┌─ TASK DATA

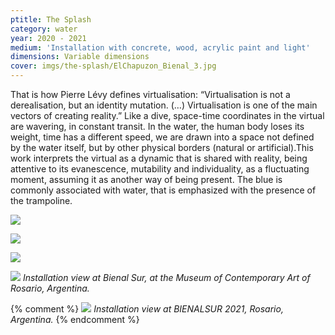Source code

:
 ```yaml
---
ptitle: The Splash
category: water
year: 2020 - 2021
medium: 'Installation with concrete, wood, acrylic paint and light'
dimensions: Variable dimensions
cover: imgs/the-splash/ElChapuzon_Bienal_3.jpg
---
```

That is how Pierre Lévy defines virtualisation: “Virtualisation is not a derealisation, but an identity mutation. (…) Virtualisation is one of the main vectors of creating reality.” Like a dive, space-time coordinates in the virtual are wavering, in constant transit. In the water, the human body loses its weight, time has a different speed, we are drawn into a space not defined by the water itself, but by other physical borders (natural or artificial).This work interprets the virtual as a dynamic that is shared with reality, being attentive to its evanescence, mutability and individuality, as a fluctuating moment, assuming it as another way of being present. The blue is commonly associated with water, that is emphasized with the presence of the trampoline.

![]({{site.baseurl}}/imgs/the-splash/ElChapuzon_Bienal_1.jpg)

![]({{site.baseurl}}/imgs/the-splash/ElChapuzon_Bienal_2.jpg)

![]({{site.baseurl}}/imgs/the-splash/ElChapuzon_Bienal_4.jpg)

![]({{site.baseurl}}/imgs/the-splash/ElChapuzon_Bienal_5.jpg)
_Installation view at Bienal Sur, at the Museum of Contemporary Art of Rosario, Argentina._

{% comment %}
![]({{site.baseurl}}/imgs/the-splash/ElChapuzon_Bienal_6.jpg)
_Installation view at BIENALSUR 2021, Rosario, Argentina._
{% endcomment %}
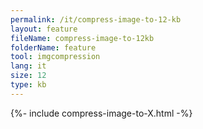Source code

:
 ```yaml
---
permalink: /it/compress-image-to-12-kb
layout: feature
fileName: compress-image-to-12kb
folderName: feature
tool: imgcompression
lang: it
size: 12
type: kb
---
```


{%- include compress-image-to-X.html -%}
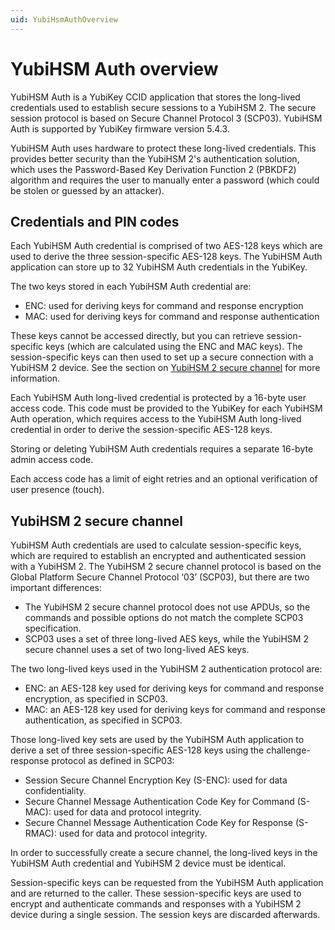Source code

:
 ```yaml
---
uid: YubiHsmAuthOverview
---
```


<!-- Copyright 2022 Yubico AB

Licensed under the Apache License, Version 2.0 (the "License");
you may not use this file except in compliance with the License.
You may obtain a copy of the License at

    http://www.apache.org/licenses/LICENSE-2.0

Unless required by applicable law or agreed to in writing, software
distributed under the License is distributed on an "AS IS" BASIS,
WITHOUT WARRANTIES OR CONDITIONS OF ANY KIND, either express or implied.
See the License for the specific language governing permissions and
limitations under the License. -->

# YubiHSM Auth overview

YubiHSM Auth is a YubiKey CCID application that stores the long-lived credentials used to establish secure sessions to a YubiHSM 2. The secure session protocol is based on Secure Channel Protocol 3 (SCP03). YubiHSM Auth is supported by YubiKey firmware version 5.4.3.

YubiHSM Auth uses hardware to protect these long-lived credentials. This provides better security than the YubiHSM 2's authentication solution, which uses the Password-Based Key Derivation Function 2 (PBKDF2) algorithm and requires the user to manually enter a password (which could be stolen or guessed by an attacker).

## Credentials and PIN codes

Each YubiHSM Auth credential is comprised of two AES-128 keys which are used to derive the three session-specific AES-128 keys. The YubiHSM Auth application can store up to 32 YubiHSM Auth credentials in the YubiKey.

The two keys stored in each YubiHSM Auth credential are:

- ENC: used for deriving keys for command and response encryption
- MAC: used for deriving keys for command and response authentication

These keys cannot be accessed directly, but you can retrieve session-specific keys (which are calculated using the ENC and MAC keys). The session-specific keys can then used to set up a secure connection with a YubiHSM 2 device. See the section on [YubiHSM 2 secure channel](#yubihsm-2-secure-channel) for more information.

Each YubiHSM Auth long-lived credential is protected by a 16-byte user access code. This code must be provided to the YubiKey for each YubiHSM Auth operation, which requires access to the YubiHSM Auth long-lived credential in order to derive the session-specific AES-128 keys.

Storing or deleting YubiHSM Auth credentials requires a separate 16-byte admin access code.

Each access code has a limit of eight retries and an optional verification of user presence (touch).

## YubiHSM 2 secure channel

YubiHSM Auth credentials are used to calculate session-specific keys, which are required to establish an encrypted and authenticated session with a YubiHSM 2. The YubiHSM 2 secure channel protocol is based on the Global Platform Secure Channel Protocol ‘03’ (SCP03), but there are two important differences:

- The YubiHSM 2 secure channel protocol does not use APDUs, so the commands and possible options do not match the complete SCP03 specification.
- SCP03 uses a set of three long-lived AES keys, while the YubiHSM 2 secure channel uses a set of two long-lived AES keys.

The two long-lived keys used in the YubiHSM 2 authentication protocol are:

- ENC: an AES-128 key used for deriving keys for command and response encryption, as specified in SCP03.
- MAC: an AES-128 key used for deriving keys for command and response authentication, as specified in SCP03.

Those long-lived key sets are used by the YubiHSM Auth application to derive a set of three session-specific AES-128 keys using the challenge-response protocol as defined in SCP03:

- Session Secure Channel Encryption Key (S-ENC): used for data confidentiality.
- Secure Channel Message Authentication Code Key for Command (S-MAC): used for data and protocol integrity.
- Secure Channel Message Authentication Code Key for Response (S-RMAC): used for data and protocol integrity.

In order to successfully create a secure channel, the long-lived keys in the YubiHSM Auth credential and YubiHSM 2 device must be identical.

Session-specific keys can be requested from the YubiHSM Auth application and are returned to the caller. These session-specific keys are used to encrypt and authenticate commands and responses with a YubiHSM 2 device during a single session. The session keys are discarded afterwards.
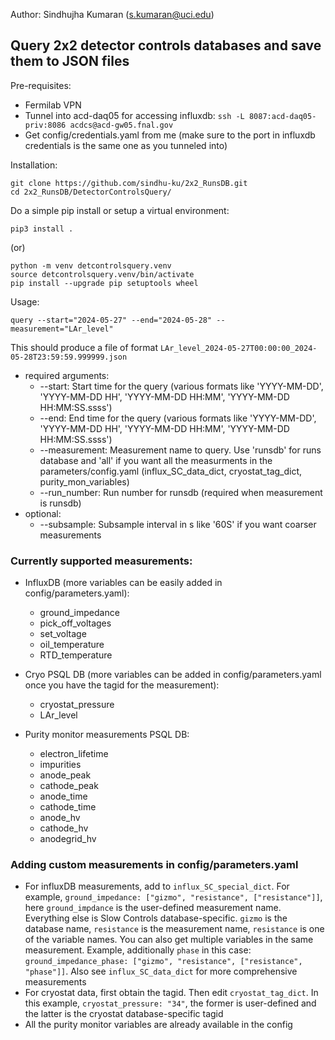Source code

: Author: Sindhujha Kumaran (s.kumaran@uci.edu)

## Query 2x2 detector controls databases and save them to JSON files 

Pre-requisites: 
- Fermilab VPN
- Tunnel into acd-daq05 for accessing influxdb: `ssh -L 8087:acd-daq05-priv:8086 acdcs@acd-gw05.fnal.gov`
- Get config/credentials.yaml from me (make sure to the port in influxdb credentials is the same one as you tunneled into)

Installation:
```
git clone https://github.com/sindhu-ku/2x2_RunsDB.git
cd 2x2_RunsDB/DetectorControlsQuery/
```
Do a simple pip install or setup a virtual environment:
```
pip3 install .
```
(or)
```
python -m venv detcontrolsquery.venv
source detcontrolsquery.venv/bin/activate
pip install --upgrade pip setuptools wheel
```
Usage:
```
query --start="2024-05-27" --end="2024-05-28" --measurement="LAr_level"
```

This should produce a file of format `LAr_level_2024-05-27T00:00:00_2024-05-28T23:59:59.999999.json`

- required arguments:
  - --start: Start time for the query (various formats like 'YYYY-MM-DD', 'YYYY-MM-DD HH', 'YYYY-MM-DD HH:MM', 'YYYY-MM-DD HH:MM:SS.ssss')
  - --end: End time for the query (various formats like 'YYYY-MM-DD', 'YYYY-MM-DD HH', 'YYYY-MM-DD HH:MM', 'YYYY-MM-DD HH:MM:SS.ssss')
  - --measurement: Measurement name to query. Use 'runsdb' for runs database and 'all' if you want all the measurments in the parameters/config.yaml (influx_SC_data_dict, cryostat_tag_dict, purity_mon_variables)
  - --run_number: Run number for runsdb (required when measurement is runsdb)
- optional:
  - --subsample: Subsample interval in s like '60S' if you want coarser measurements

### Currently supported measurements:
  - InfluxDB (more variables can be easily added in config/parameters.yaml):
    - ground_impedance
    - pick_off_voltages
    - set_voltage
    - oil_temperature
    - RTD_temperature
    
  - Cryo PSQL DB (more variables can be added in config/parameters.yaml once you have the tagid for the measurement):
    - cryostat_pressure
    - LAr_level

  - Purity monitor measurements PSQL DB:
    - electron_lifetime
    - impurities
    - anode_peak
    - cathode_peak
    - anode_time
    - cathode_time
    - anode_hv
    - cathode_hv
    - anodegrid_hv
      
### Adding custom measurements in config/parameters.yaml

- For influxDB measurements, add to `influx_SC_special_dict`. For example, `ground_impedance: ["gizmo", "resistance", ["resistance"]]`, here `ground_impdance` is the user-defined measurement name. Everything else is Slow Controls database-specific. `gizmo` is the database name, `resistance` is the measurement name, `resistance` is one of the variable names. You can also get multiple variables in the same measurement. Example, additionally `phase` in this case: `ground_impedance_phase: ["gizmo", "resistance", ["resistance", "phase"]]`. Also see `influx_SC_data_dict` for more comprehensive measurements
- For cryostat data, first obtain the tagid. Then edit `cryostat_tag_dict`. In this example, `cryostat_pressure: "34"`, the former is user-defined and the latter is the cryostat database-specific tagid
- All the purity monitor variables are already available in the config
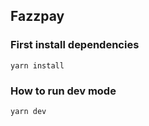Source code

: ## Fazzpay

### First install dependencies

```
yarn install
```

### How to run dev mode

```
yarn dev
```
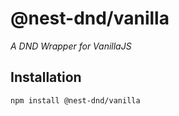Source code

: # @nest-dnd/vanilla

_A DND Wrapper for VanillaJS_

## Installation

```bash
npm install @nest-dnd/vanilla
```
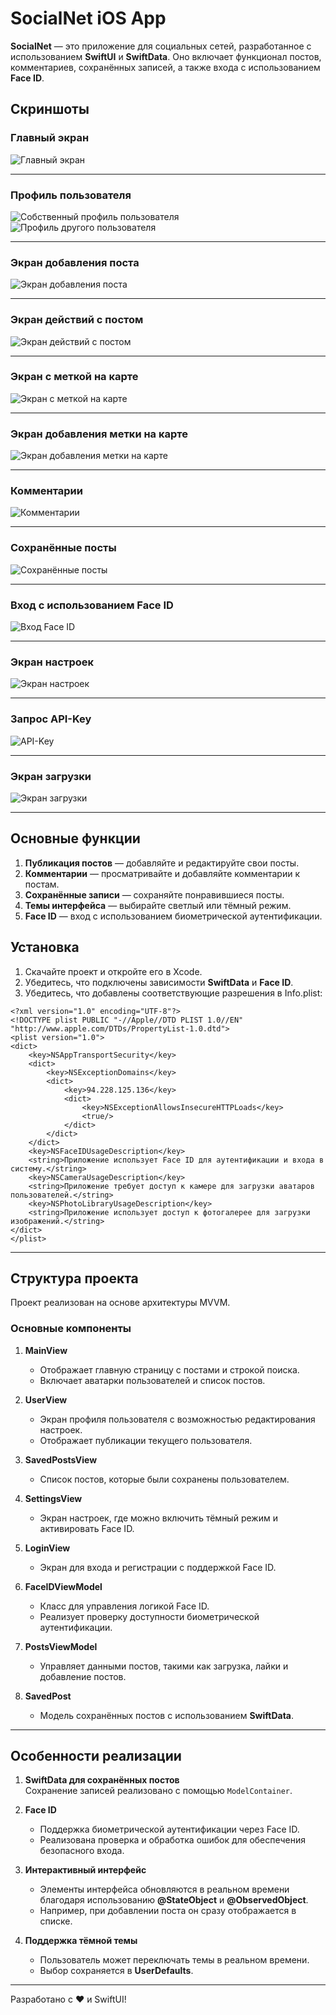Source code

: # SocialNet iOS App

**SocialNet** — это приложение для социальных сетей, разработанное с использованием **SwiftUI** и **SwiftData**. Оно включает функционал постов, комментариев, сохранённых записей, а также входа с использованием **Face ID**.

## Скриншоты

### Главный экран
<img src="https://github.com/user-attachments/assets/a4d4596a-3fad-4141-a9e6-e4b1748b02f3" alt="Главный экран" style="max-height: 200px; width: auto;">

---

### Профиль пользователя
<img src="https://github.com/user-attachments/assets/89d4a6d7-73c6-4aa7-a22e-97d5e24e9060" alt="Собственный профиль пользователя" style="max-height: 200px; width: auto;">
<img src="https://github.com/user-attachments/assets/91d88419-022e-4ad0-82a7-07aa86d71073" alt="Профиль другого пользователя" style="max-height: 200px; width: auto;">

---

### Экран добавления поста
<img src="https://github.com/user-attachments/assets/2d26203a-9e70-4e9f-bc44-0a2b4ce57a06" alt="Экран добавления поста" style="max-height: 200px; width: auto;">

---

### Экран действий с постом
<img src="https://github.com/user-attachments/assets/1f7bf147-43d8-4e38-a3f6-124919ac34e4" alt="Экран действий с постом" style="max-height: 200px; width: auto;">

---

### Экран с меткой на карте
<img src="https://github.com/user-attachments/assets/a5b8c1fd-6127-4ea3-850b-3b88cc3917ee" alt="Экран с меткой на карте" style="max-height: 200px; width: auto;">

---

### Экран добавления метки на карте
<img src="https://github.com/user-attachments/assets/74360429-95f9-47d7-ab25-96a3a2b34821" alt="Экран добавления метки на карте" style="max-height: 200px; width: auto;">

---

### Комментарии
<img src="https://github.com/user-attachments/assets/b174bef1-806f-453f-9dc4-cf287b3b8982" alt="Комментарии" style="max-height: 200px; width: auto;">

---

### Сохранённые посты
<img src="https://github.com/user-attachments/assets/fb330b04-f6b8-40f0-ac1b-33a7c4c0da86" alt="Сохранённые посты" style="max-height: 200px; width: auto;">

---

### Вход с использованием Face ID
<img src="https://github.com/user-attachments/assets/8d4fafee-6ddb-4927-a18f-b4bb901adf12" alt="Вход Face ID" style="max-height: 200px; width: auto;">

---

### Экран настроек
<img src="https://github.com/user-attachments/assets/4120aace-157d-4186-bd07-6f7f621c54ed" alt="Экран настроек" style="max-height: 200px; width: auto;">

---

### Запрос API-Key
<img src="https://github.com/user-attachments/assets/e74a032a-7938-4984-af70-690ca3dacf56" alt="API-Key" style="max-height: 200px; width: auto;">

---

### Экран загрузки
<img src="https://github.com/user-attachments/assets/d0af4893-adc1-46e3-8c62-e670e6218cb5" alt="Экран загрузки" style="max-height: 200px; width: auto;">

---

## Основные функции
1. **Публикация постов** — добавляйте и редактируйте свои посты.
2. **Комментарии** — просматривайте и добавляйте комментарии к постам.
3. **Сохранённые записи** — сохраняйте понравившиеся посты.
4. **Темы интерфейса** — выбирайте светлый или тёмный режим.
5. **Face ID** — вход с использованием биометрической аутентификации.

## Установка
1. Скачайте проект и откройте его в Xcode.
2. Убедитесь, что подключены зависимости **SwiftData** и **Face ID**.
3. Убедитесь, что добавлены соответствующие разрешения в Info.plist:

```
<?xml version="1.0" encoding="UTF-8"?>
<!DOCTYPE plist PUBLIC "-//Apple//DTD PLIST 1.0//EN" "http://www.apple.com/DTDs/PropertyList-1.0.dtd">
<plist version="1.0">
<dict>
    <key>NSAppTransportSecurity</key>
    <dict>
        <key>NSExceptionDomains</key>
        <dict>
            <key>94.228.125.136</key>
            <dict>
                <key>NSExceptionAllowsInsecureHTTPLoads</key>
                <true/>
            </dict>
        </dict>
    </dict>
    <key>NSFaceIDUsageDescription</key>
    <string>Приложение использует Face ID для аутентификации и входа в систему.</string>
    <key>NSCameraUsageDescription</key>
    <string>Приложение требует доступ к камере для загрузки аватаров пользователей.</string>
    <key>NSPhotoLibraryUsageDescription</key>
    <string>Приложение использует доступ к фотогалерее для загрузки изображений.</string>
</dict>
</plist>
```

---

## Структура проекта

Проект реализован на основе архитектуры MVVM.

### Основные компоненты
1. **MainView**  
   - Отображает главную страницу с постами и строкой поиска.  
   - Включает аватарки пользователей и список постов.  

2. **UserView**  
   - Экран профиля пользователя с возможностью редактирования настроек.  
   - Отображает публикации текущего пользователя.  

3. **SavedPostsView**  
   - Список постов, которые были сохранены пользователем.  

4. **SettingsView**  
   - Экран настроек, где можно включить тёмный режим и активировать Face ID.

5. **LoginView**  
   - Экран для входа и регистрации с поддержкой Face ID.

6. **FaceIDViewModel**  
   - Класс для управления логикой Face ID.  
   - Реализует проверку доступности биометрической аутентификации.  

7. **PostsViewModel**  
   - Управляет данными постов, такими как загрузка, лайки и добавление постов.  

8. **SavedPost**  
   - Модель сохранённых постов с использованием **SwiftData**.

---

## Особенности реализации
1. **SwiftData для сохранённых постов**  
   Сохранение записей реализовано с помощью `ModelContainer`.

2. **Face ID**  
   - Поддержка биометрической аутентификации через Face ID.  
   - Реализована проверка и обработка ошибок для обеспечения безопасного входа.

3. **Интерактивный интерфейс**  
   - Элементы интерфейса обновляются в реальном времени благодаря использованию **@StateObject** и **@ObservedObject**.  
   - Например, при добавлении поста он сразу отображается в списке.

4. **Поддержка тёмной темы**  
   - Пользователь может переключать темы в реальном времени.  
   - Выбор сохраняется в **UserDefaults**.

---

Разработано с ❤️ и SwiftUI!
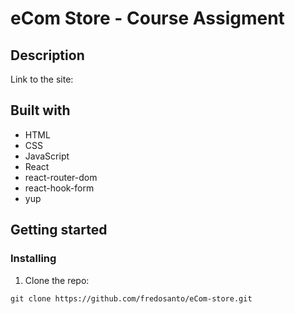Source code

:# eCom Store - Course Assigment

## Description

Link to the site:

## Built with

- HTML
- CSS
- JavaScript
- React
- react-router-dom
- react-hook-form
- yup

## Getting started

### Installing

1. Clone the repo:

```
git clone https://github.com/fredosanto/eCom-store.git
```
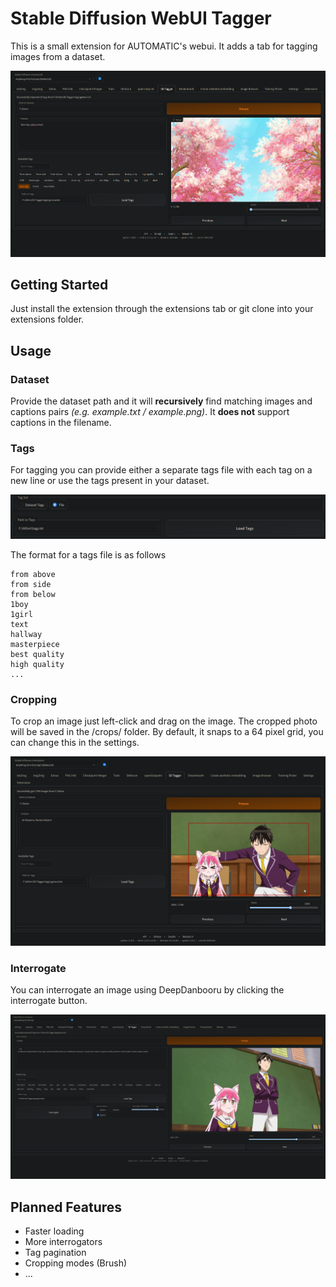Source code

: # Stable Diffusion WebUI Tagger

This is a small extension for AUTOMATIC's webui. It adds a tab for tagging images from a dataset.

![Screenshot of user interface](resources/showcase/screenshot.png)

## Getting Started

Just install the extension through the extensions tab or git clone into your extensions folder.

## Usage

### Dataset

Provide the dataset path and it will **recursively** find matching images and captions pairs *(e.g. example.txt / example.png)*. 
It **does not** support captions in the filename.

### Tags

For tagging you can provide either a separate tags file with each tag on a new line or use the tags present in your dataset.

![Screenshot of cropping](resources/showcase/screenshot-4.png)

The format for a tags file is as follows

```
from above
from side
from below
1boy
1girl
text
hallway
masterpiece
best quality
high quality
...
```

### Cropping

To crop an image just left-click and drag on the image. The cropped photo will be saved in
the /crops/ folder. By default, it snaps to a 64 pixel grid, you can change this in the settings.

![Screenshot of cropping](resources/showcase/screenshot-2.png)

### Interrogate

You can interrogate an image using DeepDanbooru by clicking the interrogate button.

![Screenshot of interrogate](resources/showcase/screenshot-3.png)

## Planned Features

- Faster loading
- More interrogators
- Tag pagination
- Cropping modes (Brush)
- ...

└─

• **YOUR OBJECTIVE**
Using the material above, transcribe exactly the lines from the line with "- Cryo PSQL" to the line with "### Adding custom"; both count, and nothing else goes in.

• **EXERCISE RESPONSE**
  - Cryo PSQL DB (more variables can be added in config/parameters.yaml once you have the tagid for the measurement):
    - cryostat_pressure
    - LAr_level

  - Purity monitor measurements PSQL DB:
    - electron_lifetime
    - impurities
    - anode_peak
    - cathode_peak
    - anode_time
    - cathode_time
    - anode_hv
    - cathode_hv
    - anodegrid_hv
      
### Adding custom measurements in config/parameters.yaml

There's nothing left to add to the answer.